(Stored items from a collection)

=== Begin Enclosure ===

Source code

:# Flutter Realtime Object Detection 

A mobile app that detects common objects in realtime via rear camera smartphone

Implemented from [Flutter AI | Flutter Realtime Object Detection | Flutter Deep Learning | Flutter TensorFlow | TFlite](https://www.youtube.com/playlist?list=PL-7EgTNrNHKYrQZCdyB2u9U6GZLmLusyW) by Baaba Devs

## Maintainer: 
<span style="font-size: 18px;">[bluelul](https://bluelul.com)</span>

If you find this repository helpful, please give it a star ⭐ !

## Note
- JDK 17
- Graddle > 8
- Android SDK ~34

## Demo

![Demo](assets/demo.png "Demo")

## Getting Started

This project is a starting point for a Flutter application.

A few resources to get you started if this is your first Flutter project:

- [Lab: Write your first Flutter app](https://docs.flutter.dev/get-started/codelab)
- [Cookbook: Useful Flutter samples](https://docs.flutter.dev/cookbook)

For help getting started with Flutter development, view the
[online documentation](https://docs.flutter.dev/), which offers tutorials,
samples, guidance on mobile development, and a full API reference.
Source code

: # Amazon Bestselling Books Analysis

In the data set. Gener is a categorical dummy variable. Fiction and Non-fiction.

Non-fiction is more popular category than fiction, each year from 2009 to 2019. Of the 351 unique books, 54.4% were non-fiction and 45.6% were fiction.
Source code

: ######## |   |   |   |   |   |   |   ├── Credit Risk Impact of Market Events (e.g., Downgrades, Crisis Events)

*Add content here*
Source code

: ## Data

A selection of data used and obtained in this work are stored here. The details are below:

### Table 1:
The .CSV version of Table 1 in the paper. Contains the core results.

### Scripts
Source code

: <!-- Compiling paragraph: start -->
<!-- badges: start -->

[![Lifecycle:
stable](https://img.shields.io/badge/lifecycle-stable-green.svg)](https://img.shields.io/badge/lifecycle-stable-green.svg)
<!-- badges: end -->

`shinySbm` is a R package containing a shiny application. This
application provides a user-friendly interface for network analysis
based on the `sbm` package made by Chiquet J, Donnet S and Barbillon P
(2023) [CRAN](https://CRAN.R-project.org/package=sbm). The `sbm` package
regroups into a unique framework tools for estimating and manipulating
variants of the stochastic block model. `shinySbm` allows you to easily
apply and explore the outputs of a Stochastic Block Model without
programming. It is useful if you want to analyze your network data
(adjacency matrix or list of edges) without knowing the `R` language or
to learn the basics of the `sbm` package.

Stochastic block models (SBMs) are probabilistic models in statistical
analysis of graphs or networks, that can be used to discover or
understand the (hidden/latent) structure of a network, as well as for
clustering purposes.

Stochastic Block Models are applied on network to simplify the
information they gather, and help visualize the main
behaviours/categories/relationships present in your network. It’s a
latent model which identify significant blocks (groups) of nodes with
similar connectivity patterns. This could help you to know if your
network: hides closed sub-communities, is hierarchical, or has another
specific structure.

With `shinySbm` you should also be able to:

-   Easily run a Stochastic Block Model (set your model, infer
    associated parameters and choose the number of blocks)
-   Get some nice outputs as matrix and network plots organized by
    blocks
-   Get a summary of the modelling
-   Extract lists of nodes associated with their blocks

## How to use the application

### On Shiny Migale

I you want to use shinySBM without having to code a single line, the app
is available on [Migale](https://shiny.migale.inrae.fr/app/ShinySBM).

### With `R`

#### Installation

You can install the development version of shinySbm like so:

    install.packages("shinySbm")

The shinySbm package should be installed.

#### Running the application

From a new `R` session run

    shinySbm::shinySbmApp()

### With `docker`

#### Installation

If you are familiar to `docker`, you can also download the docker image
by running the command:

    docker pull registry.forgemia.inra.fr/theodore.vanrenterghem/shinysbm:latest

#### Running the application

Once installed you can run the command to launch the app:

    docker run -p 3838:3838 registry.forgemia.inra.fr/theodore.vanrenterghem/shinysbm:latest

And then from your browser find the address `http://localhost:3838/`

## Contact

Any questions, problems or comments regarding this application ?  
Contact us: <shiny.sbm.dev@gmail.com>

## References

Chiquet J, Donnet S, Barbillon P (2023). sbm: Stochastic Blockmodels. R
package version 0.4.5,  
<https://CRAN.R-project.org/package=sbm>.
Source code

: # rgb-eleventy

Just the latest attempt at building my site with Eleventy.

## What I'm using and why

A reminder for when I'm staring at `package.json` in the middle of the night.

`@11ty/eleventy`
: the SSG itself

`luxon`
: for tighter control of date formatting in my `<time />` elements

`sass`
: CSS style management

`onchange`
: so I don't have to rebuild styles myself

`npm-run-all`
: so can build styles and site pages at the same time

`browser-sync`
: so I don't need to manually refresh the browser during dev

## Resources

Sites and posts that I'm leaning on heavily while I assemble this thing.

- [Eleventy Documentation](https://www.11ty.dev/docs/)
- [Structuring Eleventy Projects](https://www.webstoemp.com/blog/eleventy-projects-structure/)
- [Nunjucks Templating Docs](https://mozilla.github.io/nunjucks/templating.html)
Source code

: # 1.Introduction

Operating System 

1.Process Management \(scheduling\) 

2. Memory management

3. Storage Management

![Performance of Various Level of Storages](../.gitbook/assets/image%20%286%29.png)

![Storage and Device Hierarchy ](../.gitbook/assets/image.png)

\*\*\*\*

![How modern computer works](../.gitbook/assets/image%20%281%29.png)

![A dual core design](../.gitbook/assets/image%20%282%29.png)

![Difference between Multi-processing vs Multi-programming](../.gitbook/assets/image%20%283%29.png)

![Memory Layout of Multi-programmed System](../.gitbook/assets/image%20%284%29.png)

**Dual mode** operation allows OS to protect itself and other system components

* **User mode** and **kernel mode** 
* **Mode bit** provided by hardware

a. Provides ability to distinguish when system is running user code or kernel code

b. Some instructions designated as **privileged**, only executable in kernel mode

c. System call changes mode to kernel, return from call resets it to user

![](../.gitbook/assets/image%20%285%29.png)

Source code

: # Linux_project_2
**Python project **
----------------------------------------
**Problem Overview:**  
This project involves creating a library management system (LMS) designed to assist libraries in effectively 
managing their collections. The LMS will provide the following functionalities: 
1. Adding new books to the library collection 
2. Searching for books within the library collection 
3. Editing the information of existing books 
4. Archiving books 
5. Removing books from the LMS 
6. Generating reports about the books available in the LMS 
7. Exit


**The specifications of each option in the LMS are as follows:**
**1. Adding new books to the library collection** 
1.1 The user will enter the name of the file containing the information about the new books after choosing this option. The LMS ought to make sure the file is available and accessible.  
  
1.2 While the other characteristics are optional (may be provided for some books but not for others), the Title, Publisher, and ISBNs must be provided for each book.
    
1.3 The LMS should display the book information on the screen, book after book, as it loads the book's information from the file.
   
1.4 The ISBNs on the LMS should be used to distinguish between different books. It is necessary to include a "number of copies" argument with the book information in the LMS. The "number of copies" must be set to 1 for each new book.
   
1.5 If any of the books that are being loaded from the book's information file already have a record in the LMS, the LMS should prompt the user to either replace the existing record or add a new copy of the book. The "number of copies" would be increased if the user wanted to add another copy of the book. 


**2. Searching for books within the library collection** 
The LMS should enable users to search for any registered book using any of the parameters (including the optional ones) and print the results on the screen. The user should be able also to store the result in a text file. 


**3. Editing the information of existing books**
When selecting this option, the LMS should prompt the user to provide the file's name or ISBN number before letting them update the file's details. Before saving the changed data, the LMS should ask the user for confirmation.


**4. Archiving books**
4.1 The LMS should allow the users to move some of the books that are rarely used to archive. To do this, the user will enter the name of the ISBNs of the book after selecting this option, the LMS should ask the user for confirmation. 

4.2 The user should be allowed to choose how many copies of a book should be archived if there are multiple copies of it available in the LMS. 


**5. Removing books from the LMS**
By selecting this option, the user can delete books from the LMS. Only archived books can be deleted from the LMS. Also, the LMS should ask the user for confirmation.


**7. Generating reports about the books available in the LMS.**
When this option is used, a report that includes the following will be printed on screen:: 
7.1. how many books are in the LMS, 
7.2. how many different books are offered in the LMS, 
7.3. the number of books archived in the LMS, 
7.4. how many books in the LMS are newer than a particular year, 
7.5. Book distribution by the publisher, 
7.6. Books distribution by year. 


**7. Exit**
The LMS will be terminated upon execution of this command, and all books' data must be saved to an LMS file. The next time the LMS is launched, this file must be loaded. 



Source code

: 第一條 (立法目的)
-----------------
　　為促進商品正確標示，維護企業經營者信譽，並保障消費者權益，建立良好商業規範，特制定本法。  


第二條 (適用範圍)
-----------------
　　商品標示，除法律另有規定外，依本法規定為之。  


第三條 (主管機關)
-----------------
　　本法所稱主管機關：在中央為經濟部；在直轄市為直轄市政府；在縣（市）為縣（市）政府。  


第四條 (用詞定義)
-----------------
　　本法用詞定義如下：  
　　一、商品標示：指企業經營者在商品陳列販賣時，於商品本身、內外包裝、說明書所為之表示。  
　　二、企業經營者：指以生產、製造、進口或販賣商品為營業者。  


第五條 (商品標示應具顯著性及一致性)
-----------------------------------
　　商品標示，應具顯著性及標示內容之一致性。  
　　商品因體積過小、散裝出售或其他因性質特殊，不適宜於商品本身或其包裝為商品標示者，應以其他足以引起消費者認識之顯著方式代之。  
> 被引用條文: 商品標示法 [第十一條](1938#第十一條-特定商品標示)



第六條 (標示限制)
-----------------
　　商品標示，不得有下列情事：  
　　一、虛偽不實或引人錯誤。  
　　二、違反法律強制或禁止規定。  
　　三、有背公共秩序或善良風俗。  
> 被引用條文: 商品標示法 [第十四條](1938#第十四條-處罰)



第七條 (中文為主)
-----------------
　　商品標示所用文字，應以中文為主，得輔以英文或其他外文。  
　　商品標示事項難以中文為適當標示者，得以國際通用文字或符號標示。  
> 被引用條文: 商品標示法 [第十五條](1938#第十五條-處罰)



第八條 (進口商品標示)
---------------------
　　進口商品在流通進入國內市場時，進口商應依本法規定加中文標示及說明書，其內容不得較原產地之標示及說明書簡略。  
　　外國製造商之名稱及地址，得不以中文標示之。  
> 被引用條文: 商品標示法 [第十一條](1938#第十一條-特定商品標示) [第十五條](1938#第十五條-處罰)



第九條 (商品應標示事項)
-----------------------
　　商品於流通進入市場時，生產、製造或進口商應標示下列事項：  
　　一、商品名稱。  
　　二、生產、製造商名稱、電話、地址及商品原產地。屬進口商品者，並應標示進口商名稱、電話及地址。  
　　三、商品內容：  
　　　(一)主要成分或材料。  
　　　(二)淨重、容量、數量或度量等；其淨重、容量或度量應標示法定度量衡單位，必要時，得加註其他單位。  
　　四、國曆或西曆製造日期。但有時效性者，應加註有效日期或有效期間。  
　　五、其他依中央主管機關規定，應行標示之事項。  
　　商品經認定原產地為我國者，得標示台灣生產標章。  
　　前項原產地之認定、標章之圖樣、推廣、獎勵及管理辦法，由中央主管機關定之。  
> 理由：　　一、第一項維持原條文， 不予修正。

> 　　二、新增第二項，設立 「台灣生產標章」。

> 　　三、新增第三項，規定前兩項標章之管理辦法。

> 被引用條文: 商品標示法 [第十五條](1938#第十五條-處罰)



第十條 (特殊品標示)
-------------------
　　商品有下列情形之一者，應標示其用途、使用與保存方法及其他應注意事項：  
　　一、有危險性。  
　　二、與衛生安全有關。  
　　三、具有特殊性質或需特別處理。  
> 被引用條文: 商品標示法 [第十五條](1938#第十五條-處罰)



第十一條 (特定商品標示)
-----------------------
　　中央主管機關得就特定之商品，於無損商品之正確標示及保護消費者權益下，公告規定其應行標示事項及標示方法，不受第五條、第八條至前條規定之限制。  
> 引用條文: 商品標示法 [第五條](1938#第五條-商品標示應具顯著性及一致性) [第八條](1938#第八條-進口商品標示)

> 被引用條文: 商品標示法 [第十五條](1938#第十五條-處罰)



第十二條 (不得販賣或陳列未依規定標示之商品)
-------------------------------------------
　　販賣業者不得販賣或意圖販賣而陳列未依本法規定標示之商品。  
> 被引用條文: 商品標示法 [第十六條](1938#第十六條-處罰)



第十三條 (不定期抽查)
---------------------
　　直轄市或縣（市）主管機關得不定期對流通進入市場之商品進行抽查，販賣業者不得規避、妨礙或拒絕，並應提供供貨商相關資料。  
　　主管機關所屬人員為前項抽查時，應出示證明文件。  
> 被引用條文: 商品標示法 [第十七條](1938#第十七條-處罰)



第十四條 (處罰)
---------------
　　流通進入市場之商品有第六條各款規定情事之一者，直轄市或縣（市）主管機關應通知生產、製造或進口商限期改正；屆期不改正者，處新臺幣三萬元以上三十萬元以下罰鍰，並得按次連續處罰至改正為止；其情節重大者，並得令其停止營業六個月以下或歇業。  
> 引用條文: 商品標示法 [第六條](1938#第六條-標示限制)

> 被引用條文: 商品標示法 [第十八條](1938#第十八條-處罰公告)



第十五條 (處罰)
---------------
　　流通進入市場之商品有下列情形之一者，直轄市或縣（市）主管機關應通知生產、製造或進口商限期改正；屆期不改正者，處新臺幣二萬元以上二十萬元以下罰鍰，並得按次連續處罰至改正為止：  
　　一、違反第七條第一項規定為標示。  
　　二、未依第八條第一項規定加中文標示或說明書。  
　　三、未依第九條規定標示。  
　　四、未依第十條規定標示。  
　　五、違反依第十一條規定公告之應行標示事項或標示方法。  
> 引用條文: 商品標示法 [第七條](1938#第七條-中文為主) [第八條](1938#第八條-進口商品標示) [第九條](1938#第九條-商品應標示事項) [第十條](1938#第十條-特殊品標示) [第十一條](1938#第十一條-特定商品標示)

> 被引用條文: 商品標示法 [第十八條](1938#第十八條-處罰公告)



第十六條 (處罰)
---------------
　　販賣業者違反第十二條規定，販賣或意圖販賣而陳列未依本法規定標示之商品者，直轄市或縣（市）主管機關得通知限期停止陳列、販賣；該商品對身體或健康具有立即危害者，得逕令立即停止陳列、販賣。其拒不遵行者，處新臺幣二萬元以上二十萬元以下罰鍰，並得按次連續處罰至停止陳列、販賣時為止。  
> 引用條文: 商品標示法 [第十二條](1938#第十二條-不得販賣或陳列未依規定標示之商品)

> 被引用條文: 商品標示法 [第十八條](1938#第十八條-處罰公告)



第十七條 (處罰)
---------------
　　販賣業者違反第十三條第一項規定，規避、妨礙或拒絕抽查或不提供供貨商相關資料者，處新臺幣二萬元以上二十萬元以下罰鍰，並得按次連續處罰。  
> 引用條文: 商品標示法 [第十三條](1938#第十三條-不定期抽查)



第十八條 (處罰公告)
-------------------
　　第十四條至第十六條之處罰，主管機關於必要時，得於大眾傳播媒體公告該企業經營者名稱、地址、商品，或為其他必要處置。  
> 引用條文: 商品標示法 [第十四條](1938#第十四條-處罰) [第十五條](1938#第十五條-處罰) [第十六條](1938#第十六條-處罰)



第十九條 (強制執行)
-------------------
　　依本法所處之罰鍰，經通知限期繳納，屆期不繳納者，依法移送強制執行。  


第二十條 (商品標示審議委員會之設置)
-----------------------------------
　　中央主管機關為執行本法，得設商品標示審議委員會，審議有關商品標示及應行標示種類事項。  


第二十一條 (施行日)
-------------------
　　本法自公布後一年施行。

=== End Enclosure ===

* What you should do:
Please transcribe exactly the lines above from the line that has "二、生產、製造商名稱、電話、" up to and including the line that has "四、未依第十條規定標示。"; no other line belongs in the answer.

* Response area:
　　二、生產、製造商名稱、電話、地址及商品原產地。屬進口商品者，並應標示進口商名稱、電話及地址。  
　　三、商品內容：  
　　　(一)主要成分或材料。  
　　　(二)淨重、容量、數量或度量等；其淨重、容量或度量應標示法定度量衡單位，必要時，得加註其他單位。  
　　四、國曆或西曆製造日期。但有時效性者，應加註有效日期或有效期間。  
　　五、其他依中央主管機關規定，應行標示之事項。  
　　商品經認定原產地為我國者，得標示台灣生產標章。  
　　前項原產地之認定、標章之圖樣、推廣、獎勵及管理辦法，由中央主管機關定之。  
> 理由：　　一、第一項維持原條文， 不予修正。

> 　　二、新增第二項，設立 「台灣生產標章」。

> 　　三、新增第三項，規定前兩項標章之管理辦法。

> 被引用條文: 商品標示法 [第十五條](1938#第十五條-處罰)



第十條 (特殊品標示)
-------------------
　　商品有下列情形之一者，應標示其用途、使用與保存方法及其他應注意事項：  
　　一、有危險性。  
　　二、與衛生安全有關。  
　　三、具有特殊性質或需特別處理。  
> 被引用條文: 商品標示法 [第十五條](1938#第十五條-處罰)



第十一條 (特定商品標示)
-----------------------
　　中央主管機關得就特定之商品，於無損商品之正確標示及保護消費者權益下，公告規定其應行標示事項及標示方法，不受第五條、第八條至前條規定之限制。  
> 引用條文: 商品標示法 [第五條](1938#第五條-商品標示應具顯著性及一致性) [第八條](1938#第八條-進口商品標示)

> 被引用條文: 商品標示法 [第十五條](1938#第十五條-處罰)



第十二條 (不得販賣或陳列未依規定標示之商品)
-------------------------------------------
　　販賣業者不得販賣或意圖販賣而陳列未依本法規定標示之商品。  
> 被引用條文: 商品標示法 [第十六條](1938#第十六條-處罰)



第十三條 (不定期抽查)
---------------------
　　直轄市或縣（市）主管機關得不定期對流通進入市場之商品進行抽查，販賣業者不得規避、妨礙或拒絕，並應提供供貨商相關資料。  
　　主管機關所屬人員為前項抽查時，應出示證明文件。  
> 被引用條文: 商品標示法 [第十七條](1938#第十七條-處罰)



第十四條 (處罰)
---------------
　　流通進入市場之商品有第六條各款規定情事之一者，直轄市或縣（市）主管機關應通知生產、製造或進口商限期改正；屆期不改正者，處新臺幣三萬元以上三十萬元以下罰鍰，並得按次連續處罰至改正為止；其情節重大者，並得令其停止營業六個月以下或歇業。  
> 引用條文: 商品標示法 [第六條](1938#第六條-標示限制)

> 被引用條文: 商品標示法 [第十八條](1938#第十八條-處罰公告)



第十五條 (處罰)
---------------
　　流通進入市場之商品有下列情形之一者，直轄市或縣（市）主管機關應通知生產、製造或進口商限期改正；屆期不改正者，處新臺幣二萬元以上二十萬元以下罰鍰，並得按次連續處罰至改正為止：  
　　一、違反第七條第一項規定為標示。  
　　二、未依第八條第一項規定加中文標示或說明書。  
　　三、未依第九條規定標示。  
　　四、未依第十條規定標示。  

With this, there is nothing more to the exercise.